::: Provided material :::

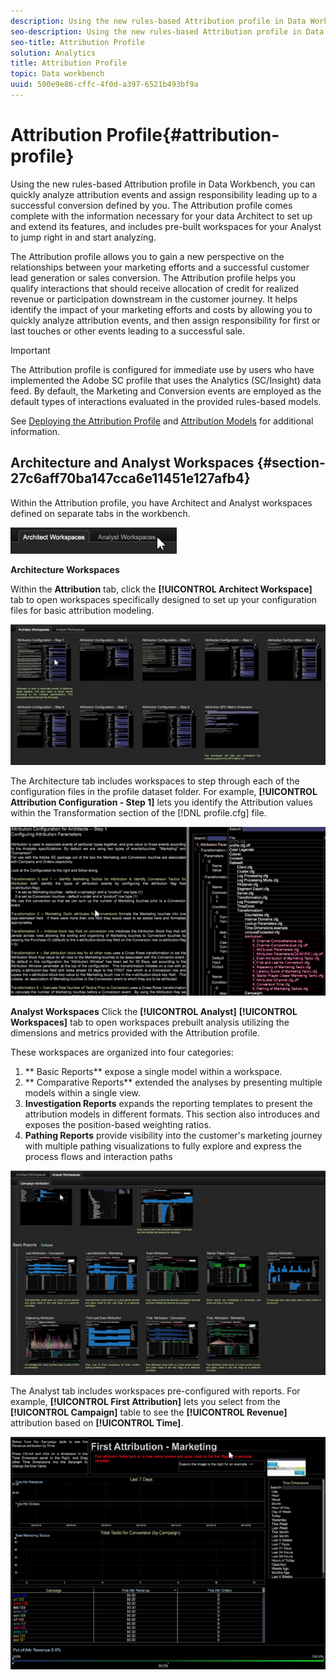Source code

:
 ```yaml
---
description: Using the new rules-based Attribution profile in Data Workbench, you can quickly analyze attribution events and assign responsibility leading up to a successful conversion defined by you. The Attribution profile comes complete with the information necessary for your data Architect to set up and extend its features, and includes pre-built workspaces for your Analyst to jump right in and start analyzing.
seo-description: Using the new rules-based Attribution profile in Data Workbench, you can quickly analyze attribution events and assign responsibility leading up to a successful conversion defined by you. The Attribution profile comes complete with the information necessary for your data Architect to set up and extend its features, and includes pre-built workspaces for your Analyst to jump right in and start analyzing.
seo-title: Attribution Profile
solution: Analytics
title: Attribution Profile
topic: Data workbench
uuid: 500e9e86-cffc-4f0d-a397-6521b493bf9a
---
```


# Attribution Profile{#attribution-profile}

Using the new rules-based Attribution profile in Data Workbench, you can quickly analyze attribution events and assign responsibility leading up to a successful conversion defined by you. The Attribution profile comes complete with the information necessary for your data Architect to set up and extend its features, and includes pre-built workspaces for your Analyst to jump right in and start analyzing.

The Attribution profile allows you to gain a new perspective on the relationships between your marketing efforts and a successful customer lead generation or sales conversion. The Attribution profile helps you qualify interactions that should receive allocation of credit for realized revenue or participation downstream in the customer journey. It helps identify the impact of your marketing efforts and costs by allowing you to quickly analyze attribution events, and then assign responsibility for first or last touches or other events leading to a successful sale.

<a id="section_648A288E4CA84D579884BC161085C4D5"></a>

>[!IMPORTANT]
>
>The Attribution profile is configured for immediate use by users who have implemented the Adobe SC profile that uses the Analytics (SC/Insight) data feed. By default, the Marketing and Conversion events are employed as the default types of interactions evaluated in the provided rules-based models.

See [Deploying the Attribution Profile](../../../../home/c-get-started/c-attribution-profiles/c-rules-attrib/c-attrib-profile-deploy.md#concept-fbcb5800cd6a40cc901e61f3882988c0) and [Attribution Models](../../../../home/c-get-started/c-attribution-profiles/c-rules-attrib/c-attrib-models.md#concept-e209c7e86a5c4008ad6d78fdf4ea032d) for additional information.

## Architecture and Analyst Workspaces {#section-27c6aff70ba147cca6e11451e127afb4}

Within the Attribution profile, you have Architect and Analyst workspaces defined on separate tabs in the workbench.

![](assets/attribution_profile_tabs.png)

**Architecture Workspaces**

Within the **Attribution** tab, click the **[!UICONTROL Architect Workspace]** tab to open workspaces specifically designed to set up your configuration files for basic attribution modeling.

![](assets/attribution_profile_arch.png)

The Architecture tab includes workspaces to step through each of the configuration files in the profile dataset folder. For example, **[!UICONTROL Attribution Configuration - Step 1]** lets you identify the Attribution values within the Transformation section of the [!DNL profile.cfg] file.

![](assets/attribution_profile_arch_step1.png)

**Analyst Workspaces** Click the **[!UICONTROL Analyst]** **[!UICONTROL Workspaces]** tab to open workspaces prebuilt analysis utilizing the dimensions and metrics provided with the Attribution profile.

These workspaces are organized into four categories:

1. ** Basic Reports** expose a single model within a workspace. 
1. ** Comparative Reports** extended the analyses by presenting multiple models within a single view. 
1. **Investigation Reports** expands the reporting templates to present the attribution models in different formats. This section also introduces and exposes the position-based weighting ratios. 
1. **Pathing Reports** provide visibility into the customer's marketing journey with multiple pathing visualizations to fully explore and express the process flows and interaction paths

![](assets/attribution_profile_analyst.png)

The Analyst tab includes workspaces pre-configured with reports. For example, **[!UICONTROL First Attribution]** lets you select from the **[!UICONTROL Campaign]** table to see the **[!UICONTROL Revenue]** attribution based on **[!UICONTROL Time]**.

![](assets/attribution_profile_analyst_step1.png)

:::

Exercise aim>
Without the pictures, restate all the entries above exactly.

Task answer>
Source code

:
 ```yaml
---
description: Using the new rules-based Attribution profile in Data Workbench, you can quickly analyze attribution events and assign responsibility leading up to a successful conversion defined by you. The Attribution profile comes complete with the information necessary for your data Architect to set up and extend its features, and includes pre-built workspaces for your Analyst to jump right in and start analyzing.
seo-description: Using the new rules-based Attribution profile in Data Workbench, you can quickly analyze attribution events and assign responsibility leading up to a successful conversion defined by you. The Attribution profile comes complete with the information necessary for your data Architect to set up and extend its features, and includes pre-built workspaces for your Analyst to jump right in and start analyzing.
seo-title: Attribution Profile
solution: Analytics
title: Attribution Profile
topic: Data workbench
uuid: 500e9e86-cffc-4f0d-a397-6521b493bf9a
---
```


# Attribution Profile{#attribution-profile}

Using the new rules-based Attribution profile in Data Workbench, you can quickly analyze attribution events and assign responsibility leading up to a successful conversion defined by you. The Attribution profile comes complete with the information necessary for your data Architect to set up and extend its features, and includes pre-built workspaces for your Analyst to jump right in and start analyzing.

The Attribution profile allows you to gain a new perspective on the relationships between your marketing efforts and a successful customer lead generation or sales conversion. The Attribution profile helps you qualify interactions that should receive allocation of credit for realized revenue or participation downstream in the customer journey. It helps identify the impact of your marketing efforts and costs by allowing you to quickly analyze attribution events, and then assign responsibility for first or last touches or other events leading to a successful sale.

<a id="section_648A288E4CA84D579884BC161085C4D5"></a>

>[!IMPORTANT]
>
>The Attribution profile is configured for immediate use by users who have implemented the Adobe SC profile that uses the Analytics (SC/Insight) data feed. By default, the Marketing and Conversion events are employed as the default types of interactions evaluated in the provided rules-based models.

See [Deploying the Attribution Profile](../../../../home/c-get-started/c-attribution-profiles/c-rules-attrib/c-attrib-profile-deploy.md#concept-fbcb5800cd6a40cc901e61f3882988c0) and [Attribution Models](../../../../home/c-get-started/c-attribution-profiles/c-rules-attrib/c-attrib-models.md#concept-e209c7e86a5c4008ad6d78fdf4ea032d) for additional information.

## Architecture and Analyst Workspaces {#section-27c6aff70ba147cca6e11451e127afb4}

Within the Attribution profile, you have Architect and Analyst workspaces defined on separate tabs in the workbench.

![](assets/attribution_profile_tabs.png)

**Architecture Workspaces**

Within the **Attribution** tab, click the **[!UICONTROL Architect Workspace]** tab to open workspaces specifically designed to set up your configuration files for basic attribution modeling.

![](assets/attribution_profile_arch.png)

The Architecture tab includes workspaces to step through each of the configuration files in the profile dataset folder. For example, **[!UICONTROL Attribution Configuration - Step 1]** lets you identify the Attribution values within the Transformation section of the [!DNL profile.cfg] file.

![](assets/attribution_profile_arch_step1.png)

**Analyst Workspaces** Click the **[!UICONTROL Analyst]** **[!UICONTROL Workspaces]** tab to open workspaces prebuilt analysis utilizing the dimensions and metrics provided with the Attribution profile.

These workspaces are organized into four categories:

1. ** Basic Reports** expose a single model within a workspace. 
1. ** Comparative Reports** extended the analyses by presenting multiple models within a single view. 
1. **Investigation Reports** expands the reporting templates to present the attribution models in different formats. This section also introduces and exposes the position-based weighting ratios. 
1. **Pathing Reports** provide visibility into the customer's marketing journey with multiple pathing visualizations to fully explore and express the process flows and interaction paths

![](assets/attribution_profile_analyst.png)

The Analyst tab includes workspaces pre-configured with reports. For example, **[!UICONTROL First Attribution]** lets you select from the **[!UICONTROL Campaign]** table to see the **[!UICONTROL Revenue]** attribution based on **[!UICONTROL Time]**.

![](assets/attribution_profile_analyst_step1.png)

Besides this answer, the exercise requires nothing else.